Generic imiquimod cream causes more severe disease than Aldara®. Male C57BL/6J mice (n = 4 per group) received daily treatments (a) with Aldara (black symbols) or generic (Perrigo®, open symbols) 5% imiquimod cream (62.5 mg). Weight ((b), expressed as percentage of values at day 0), survival (c), and skin inflammation (d) were monitored. Data from one representative experiment of at least 3 independent experiments is shown as means ± SD. ^∗ p < 0.05; ^∗∗ p < 0.01 (comparing Generic to Aldara at individual timepoints).

Figure 2

Topical imiquimod cream application causes systemic disease in mice resembling that observed in GPP patients. Male C57BL/6J mice (n = 4 per group) were treated daily with 62.5 mg 5% imiquimod cream (Perrigo, open bars and symbols) or were sham-treated (black bars and symbols). Behavioral changes (physical activity (a and b) and nest building (c and d)), pain (posture (e and f), nose bulging (g and h), and orbital tightening (i and j)), and anorexia (food intake (k and l) and mouse body weight (m)) were evaluated and scored as described in Table 1. Total disease scores (n) were calculated as the sum of individual scores for each mouse and group means (±SD) shown. ND: no disease detected, score = 0. Graphed data from one representative experiment of more than 3 independent experiments is shown as means ± SD. ^∗ p < 0.05; ^∗∗ p < 0.01; ^∗∗∗ p < 0.001 (comparing imiquimod to control at individual timepoints). Pictures from independent experiments were taken at day 4.

Figure 3

Female mice develop more severe disease than male mice in response to generic imiquimod cream. Wild type male (black bars and symbols) and female (open bars and symbols) mice (n = 4 per group) were treated with 31.25 mg imiquimod cream (Perrigo) once daily for a total of 4 applications.

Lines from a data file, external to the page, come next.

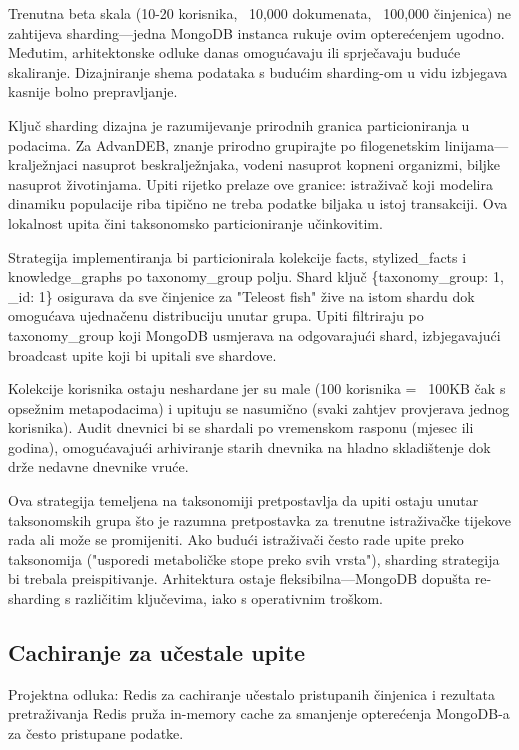 \documentclass[12pt,a4paper]{article}
\begin{document}
Trenutna beta skala (10-20 korisnika, ~10,000 dokumenata, ~100,000 činjenica) ne zahtijeva sharding—jedna MongoDB instanca rukuje ovim opterećenjem ugodno. Međutim, arhitektonske odluke danas omogućavaju ili sprječavaju buduće skaliranje. Dizajniranje shema podataka s budućim sharding-om u vidu izbjegava kasnije bolno prepravljanje.

Ključ sharding dizajna je razumijevanje prirodnih granica particioniranja u podacima. Za AdvanDEB, znanje prirodno grupirajte po filogenetskim linijama—kralježnjaci nasuprot beskralježnjaka, vodeni nasuprot kopneni organizmi, biljke nasuprot životinjama. Upiti rijetko prelaze ove granice: istraživač koji modelira dinamiku populacije riba tipično ne treba podatke biljaka u istoj transakciji. Ova lokalnost upita čini taksonomsko particioniranje učinkovitim.

Strategija implementiranja bi particionirala kolekcije facts, stylized\_facts i knowledge\_graphs po taxonomy\_group polju. Shard ključ \{taxonomy\_group: 1, \_id: 1\} osigurava da sve činjenice za "Teleost fish" žive na istom shardu dok omogućava ujednačenu distribuciju unutar grupa. Upiti filtriraju po taxonomy\_group koji MongoDB usmjerava na odgovarajući shard, izbjegavajući broadcast upite koji bi upitali sve shardove.

Kolekcije korisnika ostaju neshardane jer su male (100 korisnika = ~100KB čak s opsežnim metapodacima) i upituju se nasumično (svaki zahtjev provjerava jednog korisnika). Audit dnevnici bi se shardali po vremenskom rasponu (mjesec ili godina), omogućavajući arhiviranje starih dnevnika na hladno skladištenje dok drže nedavne dnevnike vruće.

Ova strategija temeljena na taksonomiji pretpostavlja da upiti ostaju unutar taksonomskih grupa što je razumna pretpostavka za trenutne istraživačke tijekove rada ali može se promijeniti. Ako budući istraživači često rade upite preko taksonomija ("usporedi metaboličke stope preko svih vrsta"), sharding strategija bi trebala preispitivanje. Arhitektura ostaje fleksibilna—MongoDB dopušta re-sharding s različitim ključevima, iako s operativnim troškom.

\subsection{Cachiranje za učestale upite}

\begin{rationale}{Projektna odluka: Redis za cachiranje učestalo pristupanih činjenica i rezultata pretraživanja}
Redis pruža in-memory cache za smanjenje opterećenja MongoDB-a za često pristupane podatke.
\end{rationale}
\end{document}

Activity (a), nest building (b), posture (c), nose bulging (d), weight (e), and food intake (f) were evaluated as described in Figure 2 and Table 1. ND: no disease detected, score = 0. Data shown (means ± SD) is from one representative experiment of at least 3 independent experiments. ^∗ p < 0.05; ^∗∗∗ p < 0.001 (comparing female to male at individual timepoints).

Figure 4

Systemic disease caused by imiquimod cream is IL-36α and IL-1R1 signaling dependent. Wild type (open bars, black circles, and lines), IL-36α ^−/− (red bars, triangles, lines, and statistics asterisks), IL-1R1^−/−(blue bars, diamonds, lines, and statistics asterisks), and IL-36α ^−/−/IL-1R1^−/− (purple bars, squares, lines, and statistics asterisks) female mice (n = 3–5 per group) were treated daily with 5% imiquimod cream (Perrigo) for 4 days. Activity (a), nest building (b), posture (c), nose bulging (d), orbital tightening (e), weight (f), food intake (g), and survival (h) were evaluated and scored as described in Table 1 and illustrated in Figure 2. ND: no disease detected, score = 0. Total disease scores (i) were calculated as the sum of individual scores for each mouse and group means (±SD) shown. ^∗ p < 0.05; ^∗∗ p < 0.01; ^∗∗∗ p < 0.001 (compared to control at individual timepoints unless indicated otherwise with black bars). Data is shown from one representative experiment of 3 independent experiments.